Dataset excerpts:

_____

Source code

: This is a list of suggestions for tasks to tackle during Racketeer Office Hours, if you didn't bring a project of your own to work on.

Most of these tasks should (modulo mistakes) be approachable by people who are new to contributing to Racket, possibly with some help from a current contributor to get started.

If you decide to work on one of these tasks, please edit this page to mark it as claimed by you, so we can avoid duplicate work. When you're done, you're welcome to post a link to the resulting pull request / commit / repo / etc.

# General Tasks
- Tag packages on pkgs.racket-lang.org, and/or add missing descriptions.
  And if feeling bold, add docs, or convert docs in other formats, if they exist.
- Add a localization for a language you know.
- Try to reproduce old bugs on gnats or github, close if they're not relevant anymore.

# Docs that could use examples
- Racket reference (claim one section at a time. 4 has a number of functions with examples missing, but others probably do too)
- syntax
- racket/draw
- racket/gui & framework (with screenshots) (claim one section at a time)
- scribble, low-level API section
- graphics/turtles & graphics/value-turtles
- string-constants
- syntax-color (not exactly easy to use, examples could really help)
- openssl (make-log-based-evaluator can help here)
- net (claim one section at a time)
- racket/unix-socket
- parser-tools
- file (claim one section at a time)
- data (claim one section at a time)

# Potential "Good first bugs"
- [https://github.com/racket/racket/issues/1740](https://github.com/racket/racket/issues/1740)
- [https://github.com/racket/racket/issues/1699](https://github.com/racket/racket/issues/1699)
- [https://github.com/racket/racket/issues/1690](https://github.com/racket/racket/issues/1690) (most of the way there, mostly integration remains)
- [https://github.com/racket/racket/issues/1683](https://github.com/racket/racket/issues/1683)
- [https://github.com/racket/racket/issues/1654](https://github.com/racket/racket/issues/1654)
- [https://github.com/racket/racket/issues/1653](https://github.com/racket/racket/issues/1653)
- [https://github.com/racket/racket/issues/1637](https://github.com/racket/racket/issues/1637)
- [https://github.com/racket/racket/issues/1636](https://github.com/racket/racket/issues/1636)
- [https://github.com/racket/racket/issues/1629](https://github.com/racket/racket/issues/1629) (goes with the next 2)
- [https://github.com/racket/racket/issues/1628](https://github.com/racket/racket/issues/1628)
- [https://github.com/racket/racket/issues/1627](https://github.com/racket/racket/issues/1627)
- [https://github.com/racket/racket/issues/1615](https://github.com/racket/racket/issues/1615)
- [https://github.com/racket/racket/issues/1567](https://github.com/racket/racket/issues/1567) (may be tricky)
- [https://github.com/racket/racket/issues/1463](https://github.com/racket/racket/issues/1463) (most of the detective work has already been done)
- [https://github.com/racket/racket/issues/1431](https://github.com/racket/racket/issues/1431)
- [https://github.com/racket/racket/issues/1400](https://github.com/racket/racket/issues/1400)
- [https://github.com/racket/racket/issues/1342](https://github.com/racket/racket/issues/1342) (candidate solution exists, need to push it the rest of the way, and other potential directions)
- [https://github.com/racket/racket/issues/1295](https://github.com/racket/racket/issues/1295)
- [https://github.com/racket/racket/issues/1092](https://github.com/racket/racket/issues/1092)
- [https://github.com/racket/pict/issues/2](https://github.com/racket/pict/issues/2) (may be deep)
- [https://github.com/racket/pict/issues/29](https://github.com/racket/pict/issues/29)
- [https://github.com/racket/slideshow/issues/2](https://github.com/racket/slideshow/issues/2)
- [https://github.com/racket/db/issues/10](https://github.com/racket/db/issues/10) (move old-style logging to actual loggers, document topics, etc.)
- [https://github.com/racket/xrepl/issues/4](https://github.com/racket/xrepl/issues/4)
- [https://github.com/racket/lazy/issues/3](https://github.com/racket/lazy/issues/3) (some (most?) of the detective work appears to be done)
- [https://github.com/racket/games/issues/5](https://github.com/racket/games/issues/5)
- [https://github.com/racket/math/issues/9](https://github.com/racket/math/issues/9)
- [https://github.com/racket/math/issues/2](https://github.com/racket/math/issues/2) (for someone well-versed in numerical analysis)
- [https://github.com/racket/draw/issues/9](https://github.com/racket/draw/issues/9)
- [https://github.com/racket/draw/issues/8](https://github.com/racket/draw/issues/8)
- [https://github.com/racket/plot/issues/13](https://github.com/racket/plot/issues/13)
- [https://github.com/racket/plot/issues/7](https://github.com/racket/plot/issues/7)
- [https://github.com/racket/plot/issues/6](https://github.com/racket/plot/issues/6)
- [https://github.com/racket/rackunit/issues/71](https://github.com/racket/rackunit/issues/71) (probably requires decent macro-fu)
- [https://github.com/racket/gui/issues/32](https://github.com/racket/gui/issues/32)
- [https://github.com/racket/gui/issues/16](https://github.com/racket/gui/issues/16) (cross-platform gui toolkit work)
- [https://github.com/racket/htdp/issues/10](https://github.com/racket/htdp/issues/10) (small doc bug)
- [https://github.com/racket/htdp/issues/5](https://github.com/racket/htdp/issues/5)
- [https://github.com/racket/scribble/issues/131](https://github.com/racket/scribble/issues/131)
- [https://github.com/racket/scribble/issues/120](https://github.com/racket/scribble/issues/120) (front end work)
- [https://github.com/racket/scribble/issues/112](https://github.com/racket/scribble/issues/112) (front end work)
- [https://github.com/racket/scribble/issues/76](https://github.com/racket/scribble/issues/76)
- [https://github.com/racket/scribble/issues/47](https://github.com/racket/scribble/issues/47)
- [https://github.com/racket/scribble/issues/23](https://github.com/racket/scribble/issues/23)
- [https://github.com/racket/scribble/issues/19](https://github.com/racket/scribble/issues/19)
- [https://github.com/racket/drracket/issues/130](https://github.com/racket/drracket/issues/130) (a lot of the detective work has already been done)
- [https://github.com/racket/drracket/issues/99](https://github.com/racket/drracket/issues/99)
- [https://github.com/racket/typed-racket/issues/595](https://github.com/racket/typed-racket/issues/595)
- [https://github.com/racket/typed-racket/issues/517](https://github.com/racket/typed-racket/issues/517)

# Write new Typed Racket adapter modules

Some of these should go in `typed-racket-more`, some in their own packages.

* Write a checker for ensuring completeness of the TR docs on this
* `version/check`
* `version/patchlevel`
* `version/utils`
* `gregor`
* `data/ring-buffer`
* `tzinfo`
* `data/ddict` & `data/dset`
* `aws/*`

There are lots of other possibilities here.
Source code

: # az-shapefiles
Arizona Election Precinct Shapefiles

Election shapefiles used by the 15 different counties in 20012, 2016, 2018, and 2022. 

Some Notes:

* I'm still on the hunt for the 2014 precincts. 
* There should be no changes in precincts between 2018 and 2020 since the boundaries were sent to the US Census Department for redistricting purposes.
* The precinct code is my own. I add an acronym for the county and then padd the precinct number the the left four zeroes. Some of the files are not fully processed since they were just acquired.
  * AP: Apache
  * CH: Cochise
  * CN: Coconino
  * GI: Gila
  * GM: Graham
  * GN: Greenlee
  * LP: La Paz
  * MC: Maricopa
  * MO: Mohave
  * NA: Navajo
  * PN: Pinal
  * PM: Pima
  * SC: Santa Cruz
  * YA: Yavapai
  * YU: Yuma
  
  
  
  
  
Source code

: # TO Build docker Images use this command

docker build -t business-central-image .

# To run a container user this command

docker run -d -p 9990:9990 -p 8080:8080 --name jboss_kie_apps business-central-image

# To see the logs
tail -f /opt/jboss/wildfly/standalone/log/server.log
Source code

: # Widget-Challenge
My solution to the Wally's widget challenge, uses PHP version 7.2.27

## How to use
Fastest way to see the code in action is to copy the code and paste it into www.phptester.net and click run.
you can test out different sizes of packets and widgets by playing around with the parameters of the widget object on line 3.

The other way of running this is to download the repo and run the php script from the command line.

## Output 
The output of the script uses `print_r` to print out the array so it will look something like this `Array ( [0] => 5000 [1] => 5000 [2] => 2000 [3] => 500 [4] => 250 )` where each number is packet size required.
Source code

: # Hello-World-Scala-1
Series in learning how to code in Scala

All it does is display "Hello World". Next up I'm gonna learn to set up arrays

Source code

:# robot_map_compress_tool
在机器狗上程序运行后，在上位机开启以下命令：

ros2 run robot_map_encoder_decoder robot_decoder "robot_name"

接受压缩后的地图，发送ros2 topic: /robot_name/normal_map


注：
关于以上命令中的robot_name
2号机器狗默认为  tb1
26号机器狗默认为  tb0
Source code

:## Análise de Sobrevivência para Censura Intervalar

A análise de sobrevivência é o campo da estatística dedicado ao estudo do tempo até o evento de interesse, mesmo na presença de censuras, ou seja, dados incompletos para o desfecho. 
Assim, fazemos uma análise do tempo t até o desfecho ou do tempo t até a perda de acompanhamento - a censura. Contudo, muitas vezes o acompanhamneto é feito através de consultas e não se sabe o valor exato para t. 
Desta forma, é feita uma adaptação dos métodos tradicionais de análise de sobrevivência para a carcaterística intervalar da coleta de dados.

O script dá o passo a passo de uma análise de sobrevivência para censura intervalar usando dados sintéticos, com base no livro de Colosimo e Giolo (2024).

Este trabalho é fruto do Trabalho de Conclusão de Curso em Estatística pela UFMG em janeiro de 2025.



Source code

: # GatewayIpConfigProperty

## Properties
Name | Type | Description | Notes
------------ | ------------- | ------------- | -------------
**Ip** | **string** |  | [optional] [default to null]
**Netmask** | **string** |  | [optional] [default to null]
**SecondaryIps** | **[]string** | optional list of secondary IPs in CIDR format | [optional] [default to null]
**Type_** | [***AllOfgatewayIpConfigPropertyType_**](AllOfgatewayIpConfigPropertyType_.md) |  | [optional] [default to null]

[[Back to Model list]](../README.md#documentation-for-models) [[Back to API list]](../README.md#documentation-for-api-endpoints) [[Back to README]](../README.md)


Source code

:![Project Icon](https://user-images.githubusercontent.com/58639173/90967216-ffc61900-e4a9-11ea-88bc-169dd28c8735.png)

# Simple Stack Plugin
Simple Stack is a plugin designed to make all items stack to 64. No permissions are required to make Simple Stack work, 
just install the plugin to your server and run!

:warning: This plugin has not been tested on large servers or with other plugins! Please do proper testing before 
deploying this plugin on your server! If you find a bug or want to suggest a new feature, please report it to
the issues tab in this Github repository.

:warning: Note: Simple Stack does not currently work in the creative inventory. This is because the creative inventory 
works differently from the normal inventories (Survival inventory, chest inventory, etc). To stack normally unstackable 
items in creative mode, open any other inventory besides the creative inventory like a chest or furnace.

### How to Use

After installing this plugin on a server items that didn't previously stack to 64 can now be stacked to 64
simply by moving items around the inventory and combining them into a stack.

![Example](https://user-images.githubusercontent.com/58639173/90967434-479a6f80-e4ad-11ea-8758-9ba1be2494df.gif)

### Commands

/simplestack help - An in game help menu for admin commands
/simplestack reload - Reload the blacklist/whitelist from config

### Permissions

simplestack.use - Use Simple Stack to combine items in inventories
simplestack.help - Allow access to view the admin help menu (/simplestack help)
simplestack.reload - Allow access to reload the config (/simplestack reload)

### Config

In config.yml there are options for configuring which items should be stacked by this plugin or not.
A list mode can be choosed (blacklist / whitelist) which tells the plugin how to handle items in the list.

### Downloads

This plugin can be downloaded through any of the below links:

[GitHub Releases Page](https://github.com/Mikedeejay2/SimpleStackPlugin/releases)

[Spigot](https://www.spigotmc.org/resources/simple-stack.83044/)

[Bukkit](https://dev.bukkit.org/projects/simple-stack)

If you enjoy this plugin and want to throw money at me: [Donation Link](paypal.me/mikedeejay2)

_____

Exercise prompt:
Could you please retype the lines from the start of the data through the line with "- syntax-color (not", both included, and nothing else?

Result for this exercise:
Source code

: This is a list of suggestions for tasks to tackle during Racketeer Office Hours, if you didn't bring a project of your own to work on.

Most of these tasks should (modulo mistakes) be approachable by people who are new to contributing to Racket, possibly with some help from a current contributor to get started.

If you decide to work on one of these tasks, please edit this page to mark it as claimed by you, so we can avoid duplicate work. When you're done, you're welcome to post a link to the resulting pull request / commit / repo / etc.

# General Tasks
- Tag packages on pkgs.racket-lang.org, and/or add missing descriptions.
  And if feeling bold, add docs, or convert docs in other formats, if they exist.
- Add a localization for a language you know.
- Try to reproduce old bugs on gnats or github, close if they're not relevant anymore.

# Docs that could use examples
- Racket reference (claim one section at a time. 4 has a number of functions with examples missing, but others probably do too)
- syntax
- racket/draw
- racket/gui & framework (with screenshots) (claim one section at a time)
- scribble, low-level API section
- graphics/turtles & graphics/value-turtles
- string-constants
- syntax-color (not exactly easy to use, examples could really help)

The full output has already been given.